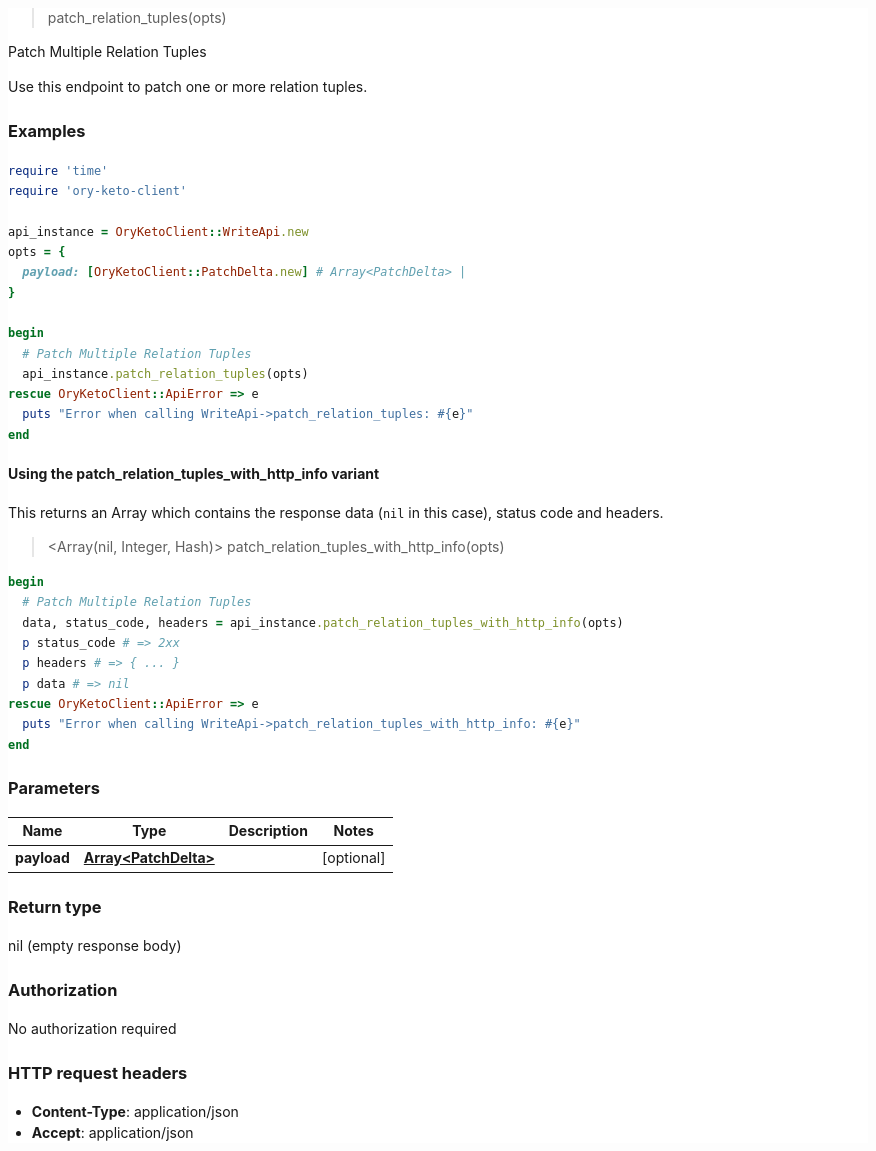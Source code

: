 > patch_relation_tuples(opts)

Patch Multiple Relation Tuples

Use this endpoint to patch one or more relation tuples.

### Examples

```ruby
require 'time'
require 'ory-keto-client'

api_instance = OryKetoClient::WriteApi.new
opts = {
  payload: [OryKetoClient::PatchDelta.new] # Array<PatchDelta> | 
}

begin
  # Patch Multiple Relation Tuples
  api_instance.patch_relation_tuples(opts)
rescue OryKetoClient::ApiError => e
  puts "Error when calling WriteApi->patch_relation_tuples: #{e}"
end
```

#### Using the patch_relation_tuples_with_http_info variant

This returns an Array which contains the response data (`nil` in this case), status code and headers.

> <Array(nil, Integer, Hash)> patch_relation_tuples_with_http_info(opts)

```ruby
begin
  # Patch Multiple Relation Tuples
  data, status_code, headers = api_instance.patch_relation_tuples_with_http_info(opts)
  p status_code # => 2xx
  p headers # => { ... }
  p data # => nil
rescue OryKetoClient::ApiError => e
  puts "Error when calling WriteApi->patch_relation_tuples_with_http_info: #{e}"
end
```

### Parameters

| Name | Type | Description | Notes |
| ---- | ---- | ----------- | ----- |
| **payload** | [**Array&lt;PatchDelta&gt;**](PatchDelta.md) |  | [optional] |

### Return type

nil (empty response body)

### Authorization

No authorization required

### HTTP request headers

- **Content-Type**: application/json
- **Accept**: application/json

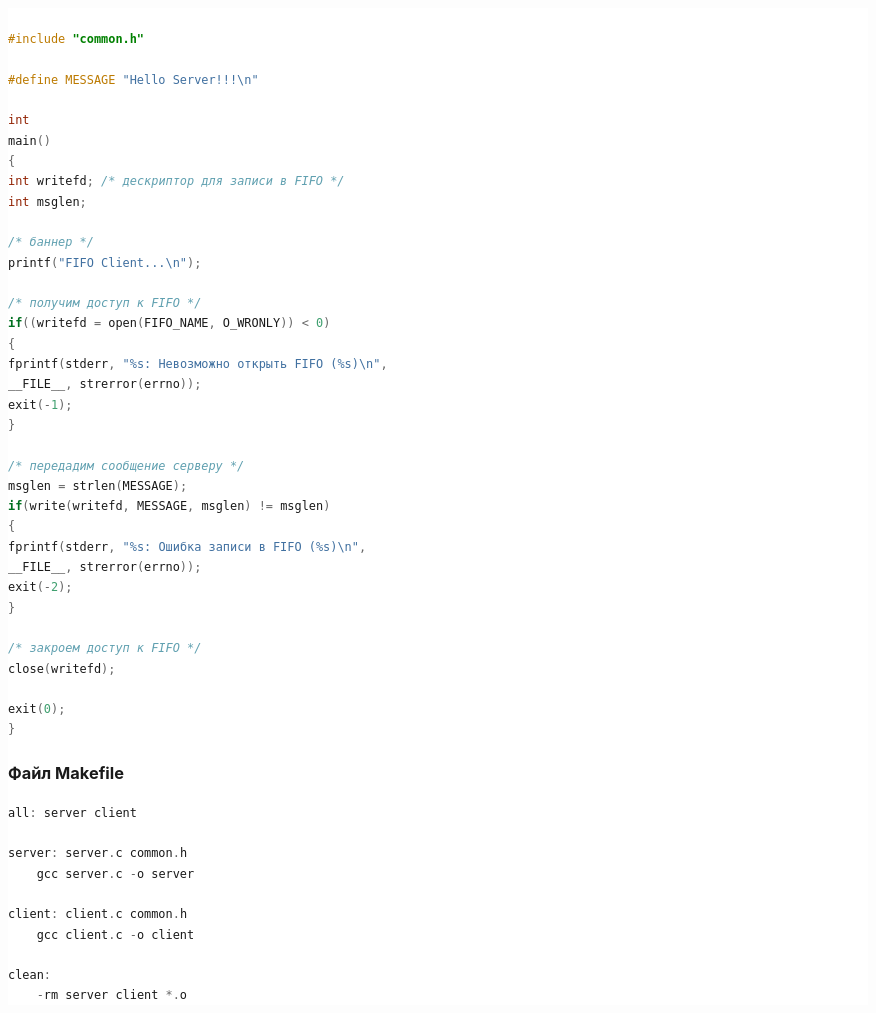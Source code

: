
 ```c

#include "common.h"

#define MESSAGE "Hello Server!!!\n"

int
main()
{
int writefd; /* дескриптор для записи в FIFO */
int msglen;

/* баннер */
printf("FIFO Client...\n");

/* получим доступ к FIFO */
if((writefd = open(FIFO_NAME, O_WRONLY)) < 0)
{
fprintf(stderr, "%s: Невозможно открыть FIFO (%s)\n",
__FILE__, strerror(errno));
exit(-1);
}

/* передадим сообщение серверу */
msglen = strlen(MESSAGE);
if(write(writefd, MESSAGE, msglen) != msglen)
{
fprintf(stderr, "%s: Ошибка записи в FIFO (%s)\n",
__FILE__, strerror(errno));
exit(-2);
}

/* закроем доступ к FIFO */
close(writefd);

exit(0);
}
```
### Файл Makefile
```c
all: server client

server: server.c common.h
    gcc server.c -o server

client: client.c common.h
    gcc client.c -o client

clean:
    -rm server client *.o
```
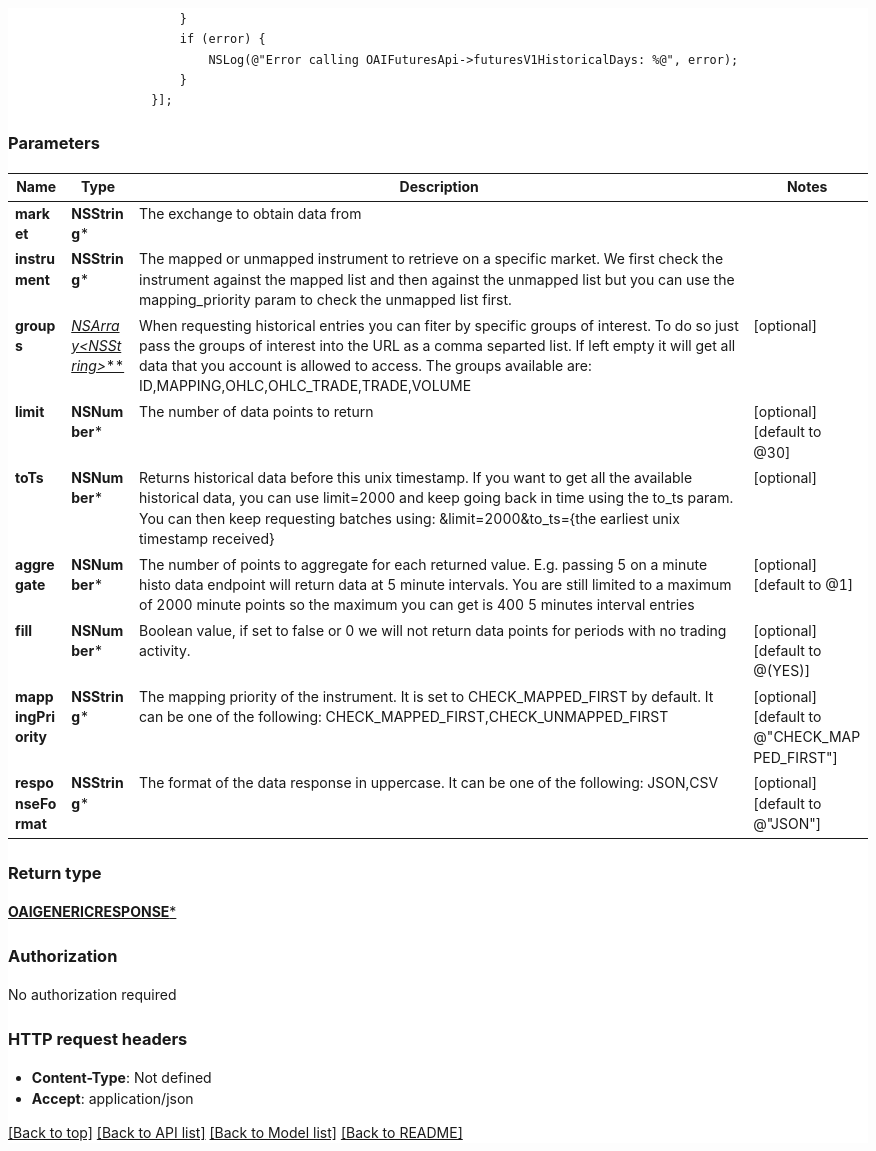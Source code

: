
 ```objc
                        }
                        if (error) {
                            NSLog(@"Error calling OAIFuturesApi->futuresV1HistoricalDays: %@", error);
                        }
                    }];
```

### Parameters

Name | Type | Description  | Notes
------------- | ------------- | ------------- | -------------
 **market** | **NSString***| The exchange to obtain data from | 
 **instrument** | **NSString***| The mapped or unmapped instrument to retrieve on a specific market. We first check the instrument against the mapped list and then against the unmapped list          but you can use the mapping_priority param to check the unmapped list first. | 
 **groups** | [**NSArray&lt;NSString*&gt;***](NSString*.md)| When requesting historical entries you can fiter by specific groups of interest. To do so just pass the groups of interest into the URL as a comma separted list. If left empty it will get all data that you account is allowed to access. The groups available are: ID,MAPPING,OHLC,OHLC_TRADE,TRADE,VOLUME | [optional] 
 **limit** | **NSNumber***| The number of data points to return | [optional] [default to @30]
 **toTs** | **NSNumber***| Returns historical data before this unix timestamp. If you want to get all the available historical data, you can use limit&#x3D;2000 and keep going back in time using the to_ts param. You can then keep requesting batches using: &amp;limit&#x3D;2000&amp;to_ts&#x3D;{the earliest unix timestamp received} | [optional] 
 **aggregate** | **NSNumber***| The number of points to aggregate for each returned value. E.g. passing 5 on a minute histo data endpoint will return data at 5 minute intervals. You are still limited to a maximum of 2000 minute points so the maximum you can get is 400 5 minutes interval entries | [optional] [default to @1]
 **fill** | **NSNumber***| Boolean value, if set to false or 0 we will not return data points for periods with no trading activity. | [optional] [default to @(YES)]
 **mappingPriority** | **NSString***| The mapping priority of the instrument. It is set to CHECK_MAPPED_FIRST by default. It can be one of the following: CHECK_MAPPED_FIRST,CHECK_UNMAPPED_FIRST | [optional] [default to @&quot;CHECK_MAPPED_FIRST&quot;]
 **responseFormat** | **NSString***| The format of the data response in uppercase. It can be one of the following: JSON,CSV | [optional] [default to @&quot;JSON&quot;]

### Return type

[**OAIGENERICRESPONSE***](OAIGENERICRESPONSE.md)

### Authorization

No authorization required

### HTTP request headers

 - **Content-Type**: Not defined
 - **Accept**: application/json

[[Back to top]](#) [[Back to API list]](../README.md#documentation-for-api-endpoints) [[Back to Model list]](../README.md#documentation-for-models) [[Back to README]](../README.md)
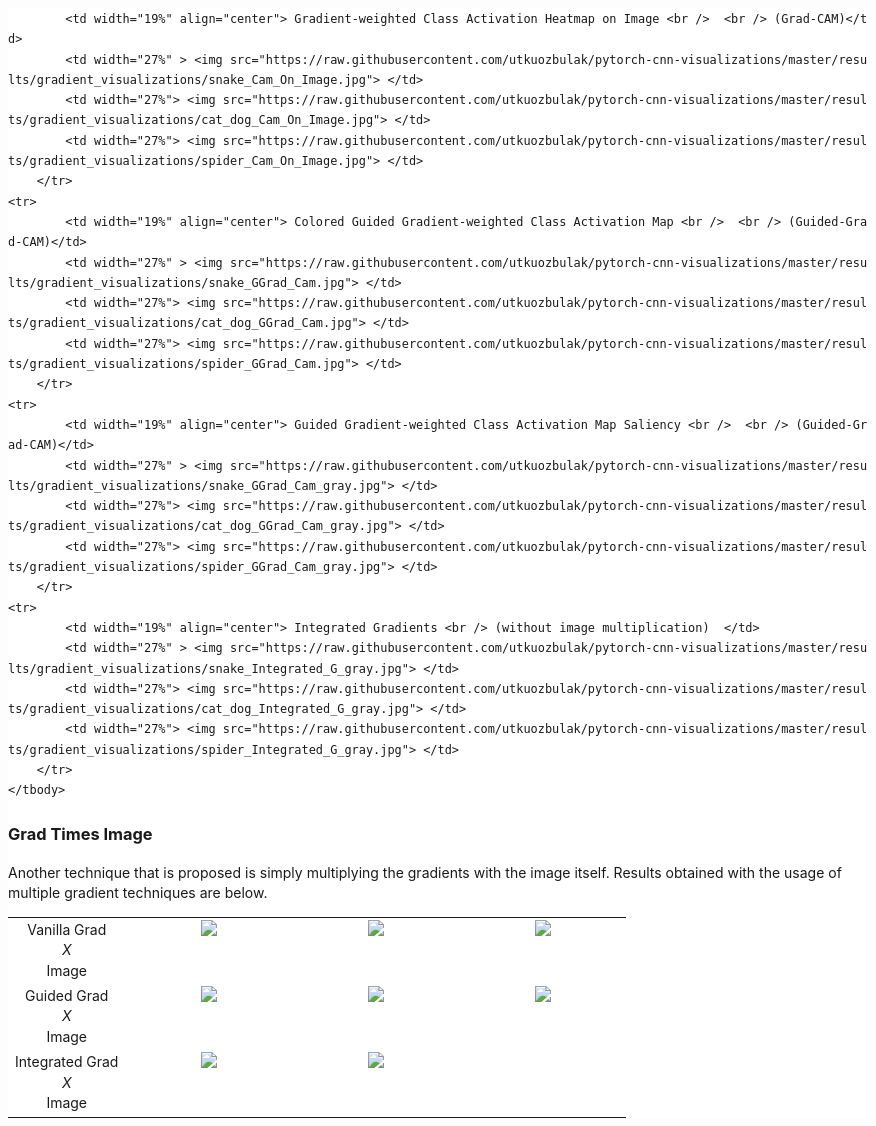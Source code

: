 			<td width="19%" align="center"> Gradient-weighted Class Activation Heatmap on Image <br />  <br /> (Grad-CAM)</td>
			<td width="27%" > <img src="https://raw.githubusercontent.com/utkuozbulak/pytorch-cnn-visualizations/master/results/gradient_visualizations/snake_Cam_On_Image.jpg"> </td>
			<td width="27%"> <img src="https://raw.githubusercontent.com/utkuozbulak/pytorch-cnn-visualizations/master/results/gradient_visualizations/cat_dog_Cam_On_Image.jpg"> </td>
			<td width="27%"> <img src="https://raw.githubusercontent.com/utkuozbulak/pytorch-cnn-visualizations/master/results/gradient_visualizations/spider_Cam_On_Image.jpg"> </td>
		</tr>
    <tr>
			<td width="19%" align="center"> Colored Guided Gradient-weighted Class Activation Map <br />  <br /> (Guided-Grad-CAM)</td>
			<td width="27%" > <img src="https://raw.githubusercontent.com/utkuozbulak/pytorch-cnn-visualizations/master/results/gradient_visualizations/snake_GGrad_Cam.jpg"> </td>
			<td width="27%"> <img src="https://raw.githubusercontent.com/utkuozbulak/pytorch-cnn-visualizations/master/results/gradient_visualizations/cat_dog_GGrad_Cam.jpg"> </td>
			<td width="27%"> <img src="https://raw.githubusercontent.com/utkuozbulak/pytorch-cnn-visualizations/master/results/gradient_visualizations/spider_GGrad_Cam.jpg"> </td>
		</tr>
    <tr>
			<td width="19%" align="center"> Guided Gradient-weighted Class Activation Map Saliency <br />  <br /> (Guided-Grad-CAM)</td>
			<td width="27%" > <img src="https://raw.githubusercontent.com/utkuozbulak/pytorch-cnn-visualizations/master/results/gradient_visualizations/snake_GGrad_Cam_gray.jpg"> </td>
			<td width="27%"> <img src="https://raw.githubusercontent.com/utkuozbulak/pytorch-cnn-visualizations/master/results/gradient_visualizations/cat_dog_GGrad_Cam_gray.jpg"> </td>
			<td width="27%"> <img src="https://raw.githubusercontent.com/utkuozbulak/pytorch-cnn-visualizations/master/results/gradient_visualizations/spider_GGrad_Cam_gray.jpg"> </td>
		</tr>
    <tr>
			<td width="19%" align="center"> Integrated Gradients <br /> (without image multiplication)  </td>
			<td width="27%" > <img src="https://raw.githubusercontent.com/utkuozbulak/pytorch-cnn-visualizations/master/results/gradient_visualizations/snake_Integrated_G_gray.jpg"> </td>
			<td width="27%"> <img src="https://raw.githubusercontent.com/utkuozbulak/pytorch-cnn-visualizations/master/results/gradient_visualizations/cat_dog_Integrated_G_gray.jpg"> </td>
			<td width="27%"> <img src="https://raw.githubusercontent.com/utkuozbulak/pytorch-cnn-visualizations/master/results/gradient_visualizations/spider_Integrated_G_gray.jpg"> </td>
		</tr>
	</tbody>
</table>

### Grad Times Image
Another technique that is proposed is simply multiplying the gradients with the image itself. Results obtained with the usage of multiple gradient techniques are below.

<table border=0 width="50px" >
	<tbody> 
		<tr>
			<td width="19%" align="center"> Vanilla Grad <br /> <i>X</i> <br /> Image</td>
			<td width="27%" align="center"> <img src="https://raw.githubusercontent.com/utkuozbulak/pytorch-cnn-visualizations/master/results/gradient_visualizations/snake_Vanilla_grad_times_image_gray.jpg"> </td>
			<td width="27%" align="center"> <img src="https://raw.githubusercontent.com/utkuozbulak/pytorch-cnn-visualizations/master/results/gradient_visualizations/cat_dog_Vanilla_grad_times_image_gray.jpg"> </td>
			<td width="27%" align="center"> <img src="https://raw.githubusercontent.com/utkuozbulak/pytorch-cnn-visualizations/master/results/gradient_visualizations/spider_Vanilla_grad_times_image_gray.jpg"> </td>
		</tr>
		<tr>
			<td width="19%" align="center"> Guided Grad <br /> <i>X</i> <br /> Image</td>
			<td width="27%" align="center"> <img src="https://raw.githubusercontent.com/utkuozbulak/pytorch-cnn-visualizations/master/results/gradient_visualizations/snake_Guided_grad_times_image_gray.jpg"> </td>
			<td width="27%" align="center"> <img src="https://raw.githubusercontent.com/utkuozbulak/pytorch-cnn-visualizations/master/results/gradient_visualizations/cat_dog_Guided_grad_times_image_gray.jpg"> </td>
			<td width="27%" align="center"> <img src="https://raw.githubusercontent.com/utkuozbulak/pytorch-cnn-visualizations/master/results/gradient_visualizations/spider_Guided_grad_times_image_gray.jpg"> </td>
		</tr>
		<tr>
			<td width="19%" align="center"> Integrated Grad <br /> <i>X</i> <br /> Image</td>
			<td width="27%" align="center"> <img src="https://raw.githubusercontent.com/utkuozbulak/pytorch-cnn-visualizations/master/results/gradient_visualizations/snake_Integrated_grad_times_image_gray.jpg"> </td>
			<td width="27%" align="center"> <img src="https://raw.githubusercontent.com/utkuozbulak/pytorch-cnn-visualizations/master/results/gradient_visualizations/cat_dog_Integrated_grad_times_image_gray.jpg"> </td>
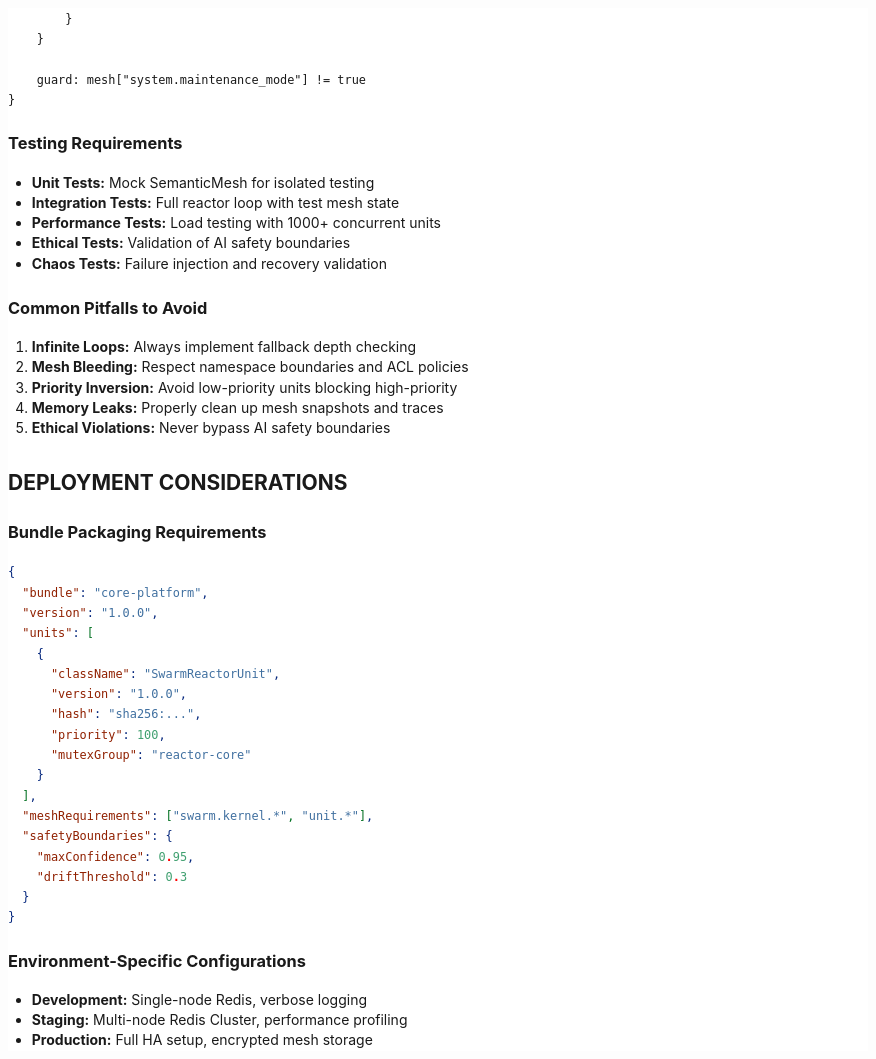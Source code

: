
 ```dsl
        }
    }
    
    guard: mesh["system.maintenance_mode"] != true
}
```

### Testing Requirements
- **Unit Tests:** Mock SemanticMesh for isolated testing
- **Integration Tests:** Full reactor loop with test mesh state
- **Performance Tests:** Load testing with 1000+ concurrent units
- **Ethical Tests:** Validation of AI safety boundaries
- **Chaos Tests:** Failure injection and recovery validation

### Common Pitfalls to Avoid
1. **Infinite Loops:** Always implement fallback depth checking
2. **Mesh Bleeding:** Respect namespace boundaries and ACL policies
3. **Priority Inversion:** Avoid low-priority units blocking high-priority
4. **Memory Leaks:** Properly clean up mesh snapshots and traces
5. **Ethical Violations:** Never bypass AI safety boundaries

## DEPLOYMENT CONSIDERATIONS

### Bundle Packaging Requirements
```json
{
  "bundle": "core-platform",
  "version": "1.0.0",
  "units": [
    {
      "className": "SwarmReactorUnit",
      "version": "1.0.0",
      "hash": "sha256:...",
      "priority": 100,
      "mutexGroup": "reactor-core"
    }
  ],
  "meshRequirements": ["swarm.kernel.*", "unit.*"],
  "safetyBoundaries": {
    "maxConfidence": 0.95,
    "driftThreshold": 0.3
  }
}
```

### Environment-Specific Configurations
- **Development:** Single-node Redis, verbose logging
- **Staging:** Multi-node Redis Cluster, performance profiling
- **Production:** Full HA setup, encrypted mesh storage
• • • • • • •
Lines holding "will" are the ones to copy; find all of them in the listing.

 **groups** | [**NSArray&lt;NSString*&gt;***](NSString*.md)| When requesting historical entries you can fiter by specific groups of interest. To do so just pass the groups of interest into the URL as a comma separted list. If left empty it will get all data that you account is allowed to access. The groups available are: ID,MAPPING,OHLC,OHLC_TRADE,TRADE,VOLUME | [optional] 
 **aggregate** | **NSNumber***| The number of points to aggregate for each returned value. E.g. passing 5 on a minute histo data endpoint will return data at 5 minute intervals. You are still limited to a maximum of 2000 minute points so the maximum you can get is 400 5 minutes interval entries | [optional] [default to @1]
 **fill** | **NSNumber***| Boolean value, if set to false or 0 we will not return data points for periods with no trading activity. | [optional] [default to @(YES)]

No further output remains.